== Segment start ==

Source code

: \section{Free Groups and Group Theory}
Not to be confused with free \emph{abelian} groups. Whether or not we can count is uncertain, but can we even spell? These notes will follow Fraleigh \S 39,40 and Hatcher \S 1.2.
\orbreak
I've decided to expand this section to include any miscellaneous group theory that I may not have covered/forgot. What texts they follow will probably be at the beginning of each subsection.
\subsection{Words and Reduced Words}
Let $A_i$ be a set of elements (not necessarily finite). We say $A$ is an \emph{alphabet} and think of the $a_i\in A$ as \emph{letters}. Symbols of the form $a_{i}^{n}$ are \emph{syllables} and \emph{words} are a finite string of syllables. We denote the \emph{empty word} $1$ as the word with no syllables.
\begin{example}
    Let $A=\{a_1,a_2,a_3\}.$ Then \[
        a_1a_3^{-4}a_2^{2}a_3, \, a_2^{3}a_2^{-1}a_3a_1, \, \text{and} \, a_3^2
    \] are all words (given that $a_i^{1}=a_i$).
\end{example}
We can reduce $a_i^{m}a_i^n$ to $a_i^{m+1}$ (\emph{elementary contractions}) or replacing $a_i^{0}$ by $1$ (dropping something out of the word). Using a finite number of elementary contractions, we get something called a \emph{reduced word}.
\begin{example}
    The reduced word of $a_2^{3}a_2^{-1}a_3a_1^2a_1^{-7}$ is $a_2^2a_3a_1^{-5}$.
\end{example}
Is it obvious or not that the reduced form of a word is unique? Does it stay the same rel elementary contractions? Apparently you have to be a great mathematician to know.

== Segment end ==

◆ **Exercise brief**: Wherever the string "contractions" occurs in the records above, copy that line.

◆ **Result of this exercise**:
We can reduce $a_i^{m}a_i^n$ to $a_i^{m+1}$ (\emph{elementary contractions}) or replacing $a_i^{0}$ by $1$ (dropping something out of the word). Using a finite number of elementary contractions, we get something called a \emph{reduced word}.
Is it obvious or not that the reduced form of a word is unique? Does it stay the same rel elementary contractions? Apparently you have to be a great mathematician to know.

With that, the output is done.